[cfe-dev] Unions in the Clang Static Analyzer

Artem Dergachev via cfe-dev cfe-dev at lists.llvm.org
Mon Aug 20 16:37:36 PDT 2018


Yup, we could use tracking a-la taint analysis in checkers for union 
based undefined values, or in all checkers for undefined values.

I don't think this is blocking union support, even in the form of 
technical debt. We may have union support without emitting 
union-specific warnings at all. Modeling defined-but-weird values 
consistently is the difficult part here.

On 8/20/18 3:18 PM, Gábor Horváth wrote:
> Sorry for the slightly off topic, but I it always bothered me that we 
> use UndefinedVal to represent uninitialized values (and any kind of 
> undefined value regardless of the reason it is being undefined).
> If somebody volunteered to clean this up, we could have the 
> union-specific undefined values as an opt-in thing.
> While this would probably be a lot of work, it could be a 0th step 
> towards proper union support (though arguably this might not be the 
> best return on invest).
>
> On Mon, 20 Aug 2018 at 15:08, Artem Dergachev via cfe-dev 
> <cfe-dev at lists.llvm.org <mailto:cfe-dev at lists.llvm.org>> wrote:
>
>     Ideally we should implement things according to the standard,
>     producing an UndefinedVal() every time the value is undefined.
>     This will also force us to teach our uninitialized value checkers
>     to understand why the value is uninitialized.
>
>     However this approach would prevent us from making union-specific
>     undefined values an opt-in thing.

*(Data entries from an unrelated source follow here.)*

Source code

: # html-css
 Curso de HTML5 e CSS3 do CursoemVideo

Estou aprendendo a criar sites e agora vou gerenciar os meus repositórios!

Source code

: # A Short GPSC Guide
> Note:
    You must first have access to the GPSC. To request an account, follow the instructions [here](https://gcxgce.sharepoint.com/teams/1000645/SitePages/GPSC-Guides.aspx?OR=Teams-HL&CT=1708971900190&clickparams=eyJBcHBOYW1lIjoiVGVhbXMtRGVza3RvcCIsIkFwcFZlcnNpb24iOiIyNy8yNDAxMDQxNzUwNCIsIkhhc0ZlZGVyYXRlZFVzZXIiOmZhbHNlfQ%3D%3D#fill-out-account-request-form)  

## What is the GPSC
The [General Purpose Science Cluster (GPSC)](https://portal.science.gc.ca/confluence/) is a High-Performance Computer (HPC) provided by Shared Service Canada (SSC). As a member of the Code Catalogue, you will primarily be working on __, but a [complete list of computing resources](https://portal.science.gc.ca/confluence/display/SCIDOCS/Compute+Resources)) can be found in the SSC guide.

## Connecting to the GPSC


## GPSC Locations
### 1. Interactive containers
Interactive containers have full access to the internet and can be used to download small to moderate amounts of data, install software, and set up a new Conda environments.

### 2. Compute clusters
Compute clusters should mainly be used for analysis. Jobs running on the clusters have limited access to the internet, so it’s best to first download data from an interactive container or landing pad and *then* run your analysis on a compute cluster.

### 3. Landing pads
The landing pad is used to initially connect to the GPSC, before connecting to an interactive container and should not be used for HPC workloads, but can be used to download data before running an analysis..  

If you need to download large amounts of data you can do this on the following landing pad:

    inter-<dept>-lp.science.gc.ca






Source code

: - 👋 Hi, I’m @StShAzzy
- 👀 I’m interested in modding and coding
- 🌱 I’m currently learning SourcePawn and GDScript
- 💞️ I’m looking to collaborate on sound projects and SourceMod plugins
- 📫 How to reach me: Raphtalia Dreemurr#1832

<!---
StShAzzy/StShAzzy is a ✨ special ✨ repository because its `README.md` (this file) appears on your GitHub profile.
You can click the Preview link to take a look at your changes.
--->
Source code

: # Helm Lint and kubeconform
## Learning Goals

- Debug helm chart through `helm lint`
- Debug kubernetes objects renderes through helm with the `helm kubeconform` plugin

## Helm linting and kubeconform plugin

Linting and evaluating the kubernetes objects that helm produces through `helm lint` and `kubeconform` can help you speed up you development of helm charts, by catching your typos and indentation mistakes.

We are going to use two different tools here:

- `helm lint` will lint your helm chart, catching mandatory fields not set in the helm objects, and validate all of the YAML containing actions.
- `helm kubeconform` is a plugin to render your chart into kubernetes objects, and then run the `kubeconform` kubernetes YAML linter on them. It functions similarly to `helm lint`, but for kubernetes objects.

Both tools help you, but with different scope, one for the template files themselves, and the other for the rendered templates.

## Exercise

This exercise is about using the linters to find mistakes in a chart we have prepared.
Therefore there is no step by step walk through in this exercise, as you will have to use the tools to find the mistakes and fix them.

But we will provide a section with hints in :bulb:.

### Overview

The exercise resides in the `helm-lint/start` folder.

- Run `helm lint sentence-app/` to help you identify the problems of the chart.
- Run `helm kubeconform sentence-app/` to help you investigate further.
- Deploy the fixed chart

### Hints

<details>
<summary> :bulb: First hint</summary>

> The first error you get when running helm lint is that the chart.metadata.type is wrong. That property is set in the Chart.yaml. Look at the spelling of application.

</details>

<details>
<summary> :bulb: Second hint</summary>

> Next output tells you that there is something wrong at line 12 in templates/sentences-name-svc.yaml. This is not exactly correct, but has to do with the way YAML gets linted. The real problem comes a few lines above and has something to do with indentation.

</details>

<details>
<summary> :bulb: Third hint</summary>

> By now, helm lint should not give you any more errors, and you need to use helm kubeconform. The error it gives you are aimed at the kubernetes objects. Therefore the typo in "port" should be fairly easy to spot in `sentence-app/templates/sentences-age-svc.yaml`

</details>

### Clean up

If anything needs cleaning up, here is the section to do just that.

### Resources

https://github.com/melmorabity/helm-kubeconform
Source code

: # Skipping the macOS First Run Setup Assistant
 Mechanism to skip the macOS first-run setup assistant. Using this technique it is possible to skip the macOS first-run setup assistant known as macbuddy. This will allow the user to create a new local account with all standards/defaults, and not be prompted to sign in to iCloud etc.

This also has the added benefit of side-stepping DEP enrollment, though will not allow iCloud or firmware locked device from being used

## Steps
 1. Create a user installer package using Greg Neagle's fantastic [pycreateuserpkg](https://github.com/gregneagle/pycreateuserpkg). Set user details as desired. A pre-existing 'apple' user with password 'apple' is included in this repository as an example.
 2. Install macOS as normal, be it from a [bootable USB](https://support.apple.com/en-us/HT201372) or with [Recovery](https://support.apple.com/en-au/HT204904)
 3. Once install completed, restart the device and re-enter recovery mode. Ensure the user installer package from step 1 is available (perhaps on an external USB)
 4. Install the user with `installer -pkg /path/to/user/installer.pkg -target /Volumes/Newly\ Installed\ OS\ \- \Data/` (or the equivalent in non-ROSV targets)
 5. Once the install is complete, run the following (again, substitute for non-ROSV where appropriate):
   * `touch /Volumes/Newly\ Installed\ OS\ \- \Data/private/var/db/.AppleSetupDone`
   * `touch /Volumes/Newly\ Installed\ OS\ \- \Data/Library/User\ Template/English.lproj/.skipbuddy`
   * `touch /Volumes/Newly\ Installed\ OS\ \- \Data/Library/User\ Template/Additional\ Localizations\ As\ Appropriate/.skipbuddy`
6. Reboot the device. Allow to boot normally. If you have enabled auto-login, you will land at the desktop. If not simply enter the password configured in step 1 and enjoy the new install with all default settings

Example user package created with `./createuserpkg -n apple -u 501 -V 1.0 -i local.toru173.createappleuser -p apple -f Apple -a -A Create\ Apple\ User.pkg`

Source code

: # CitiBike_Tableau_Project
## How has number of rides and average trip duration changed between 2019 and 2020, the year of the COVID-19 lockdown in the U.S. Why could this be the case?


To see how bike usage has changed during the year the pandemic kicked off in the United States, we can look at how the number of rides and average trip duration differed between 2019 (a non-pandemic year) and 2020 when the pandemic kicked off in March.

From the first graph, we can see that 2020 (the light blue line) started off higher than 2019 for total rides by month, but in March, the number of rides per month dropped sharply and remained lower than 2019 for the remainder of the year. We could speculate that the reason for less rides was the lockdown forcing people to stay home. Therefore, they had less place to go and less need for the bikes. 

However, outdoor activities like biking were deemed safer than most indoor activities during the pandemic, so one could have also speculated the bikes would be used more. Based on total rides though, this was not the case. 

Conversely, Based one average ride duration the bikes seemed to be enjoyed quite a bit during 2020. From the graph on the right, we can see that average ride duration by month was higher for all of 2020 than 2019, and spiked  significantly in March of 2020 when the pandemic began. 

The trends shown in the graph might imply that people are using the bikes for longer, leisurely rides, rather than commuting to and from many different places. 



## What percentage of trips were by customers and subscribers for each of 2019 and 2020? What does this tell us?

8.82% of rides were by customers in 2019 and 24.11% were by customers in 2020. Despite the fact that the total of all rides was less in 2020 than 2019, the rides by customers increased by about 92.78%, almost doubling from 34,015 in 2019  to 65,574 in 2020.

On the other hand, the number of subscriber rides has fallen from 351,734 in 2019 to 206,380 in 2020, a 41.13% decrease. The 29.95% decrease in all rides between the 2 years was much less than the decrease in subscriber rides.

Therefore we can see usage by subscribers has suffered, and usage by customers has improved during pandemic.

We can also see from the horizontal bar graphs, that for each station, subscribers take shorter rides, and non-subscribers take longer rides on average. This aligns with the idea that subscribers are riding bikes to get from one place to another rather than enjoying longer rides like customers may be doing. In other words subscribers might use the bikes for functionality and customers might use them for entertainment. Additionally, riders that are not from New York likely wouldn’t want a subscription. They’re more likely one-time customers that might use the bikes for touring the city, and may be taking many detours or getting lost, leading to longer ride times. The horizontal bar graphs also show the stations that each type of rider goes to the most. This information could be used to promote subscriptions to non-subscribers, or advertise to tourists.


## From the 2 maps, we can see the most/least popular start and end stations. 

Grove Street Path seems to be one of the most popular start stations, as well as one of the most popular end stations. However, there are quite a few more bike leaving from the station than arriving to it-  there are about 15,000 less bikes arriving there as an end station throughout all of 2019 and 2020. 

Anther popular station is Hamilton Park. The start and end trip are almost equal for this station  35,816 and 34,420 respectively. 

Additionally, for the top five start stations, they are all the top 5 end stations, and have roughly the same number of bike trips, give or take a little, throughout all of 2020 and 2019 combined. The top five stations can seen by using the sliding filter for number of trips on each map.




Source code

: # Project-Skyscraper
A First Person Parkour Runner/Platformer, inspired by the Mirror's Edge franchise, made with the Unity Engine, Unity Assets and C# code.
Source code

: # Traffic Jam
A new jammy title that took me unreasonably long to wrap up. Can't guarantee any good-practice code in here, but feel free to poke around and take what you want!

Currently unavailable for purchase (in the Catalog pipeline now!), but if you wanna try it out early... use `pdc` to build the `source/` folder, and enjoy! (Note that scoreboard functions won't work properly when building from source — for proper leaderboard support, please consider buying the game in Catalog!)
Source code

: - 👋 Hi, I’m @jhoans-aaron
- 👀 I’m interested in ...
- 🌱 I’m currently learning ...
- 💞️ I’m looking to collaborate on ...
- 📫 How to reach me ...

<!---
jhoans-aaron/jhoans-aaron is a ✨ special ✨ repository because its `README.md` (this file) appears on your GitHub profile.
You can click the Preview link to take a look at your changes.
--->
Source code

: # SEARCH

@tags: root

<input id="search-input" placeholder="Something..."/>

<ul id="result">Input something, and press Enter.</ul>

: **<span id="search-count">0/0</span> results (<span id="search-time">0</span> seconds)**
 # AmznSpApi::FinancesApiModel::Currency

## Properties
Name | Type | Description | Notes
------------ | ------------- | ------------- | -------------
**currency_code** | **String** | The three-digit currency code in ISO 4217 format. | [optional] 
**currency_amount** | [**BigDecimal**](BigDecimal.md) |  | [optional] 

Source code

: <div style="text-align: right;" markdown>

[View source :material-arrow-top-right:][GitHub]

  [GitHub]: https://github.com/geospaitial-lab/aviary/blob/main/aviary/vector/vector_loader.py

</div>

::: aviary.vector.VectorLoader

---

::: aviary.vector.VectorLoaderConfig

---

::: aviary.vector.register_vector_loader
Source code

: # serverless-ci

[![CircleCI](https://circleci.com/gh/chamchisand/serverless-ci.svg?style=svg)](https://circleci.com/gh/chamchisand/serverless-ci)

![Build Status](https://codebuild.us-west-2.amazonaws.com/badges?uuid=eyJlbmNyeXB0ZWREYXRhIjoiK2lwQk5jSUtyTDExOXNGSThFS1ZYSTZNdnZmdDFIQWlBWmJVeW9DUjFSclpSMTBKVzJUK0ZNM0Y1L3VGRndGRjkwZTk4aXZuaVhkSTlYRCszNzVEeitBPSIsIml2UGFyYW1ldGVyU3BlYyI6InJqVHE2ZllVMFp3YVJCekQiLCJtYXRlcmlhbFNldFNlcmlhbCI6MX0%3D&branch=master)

And i believe that we might
>     eventually want that because not all developers are worried about
>     undefined behavior; there might be codebases in which it is normal
>     to believe that on a specific platform type-punning is always
>     going to happen, even in C++.
>
>     So i guess we'll have to stick to believing in type punning as
>     much as possible and never produce UndefinedVal()s in ExprEngine
>     but let union-specific checkers decide if we want to emit warnings
>     on any of those.
>
>     ---
>
>     When it comes to representing symbolic values loaded from union
>     fields (the problem explained as
>     http://lists.llvm.org/pipermail/cfe-dev/2017-March/052881.html) i
>     don't know how exactly do i want to represent them, but i would
>     imagine producing a new sort of symbol (let's call it
>     "SymbolUnionValue") that has the following as its identity:
>
>       - MemRegion of the union.
>       - Unsigned integer type of the same size as the read.
>
>     Then the read can be represented as the result of a cast from the
>     value to the actual read type. This way we'd discriminate between
>     reads of different size but we'll know that reads of the same size
>     would produce the same value up to casts. This reduces the problem
>     to the problem of representing casts (which will likely be your
>     second problem). Derived symbols would need to be handled
>     similarly (dunno how to call the corresponding derived union
>     symbols). It is safe to assume that every read can be represented
>     as an integer read of a certain type because otherwise we can
>     always return a LazyCompoundValue that doesn't have any identity
>     problems whatsoever (because it doesn't promise anything) or an
>     UnknownVal for types that aren't supported anyway (like floats).
>     If you enjoy the idea of using our experimental Z3 refutation, it
>     shouldn't be hard to teach a clever solver how exactly reads of
>     different sizes are related to each other, but our usual
>     RangeConstraintManager wouldn't be able to reason about this stuff
>     anyway, you shouldn't bother.
>
>     Supporting loads/stores of concrete values should be
>     straightforward but may still need some work.
>
>     On 8/19/18 5:52 PM, Keno Fischer wrote:
>>     Sorry for bumping an old thread, but I ended up trying to pick up
>>     the project that brought this up again after
>>     giving up last year because of the analyzer's lacking union
>>     support. Naturally I ran into the same problems again :/.
>>     It seems like the first step here is to decide what model of
>>     unions the analyzer intends to support. I'd be
>>     happy to try fix some things here, but of course those decisions
>>     need to be made first.
>>
>>     On Fri, Mar 3, 2017 at 2:12 AM, Aaron Ballman
>>     <aaron at aaronballman.com <mailto:aaron at aaronballman.com>> wrote:
>>
>>         On Thu, Mar 2, 2017 at 8:54 PM, Keno Fischer
>>         <keno at juliacomputing.com <mailto:keno at juliacomputing.com>> wrote:
>>         > This behavior also differs between C and C++. For example,
>>         C has explicitly:
>>         >
>>         > [N1570, Footnote 95]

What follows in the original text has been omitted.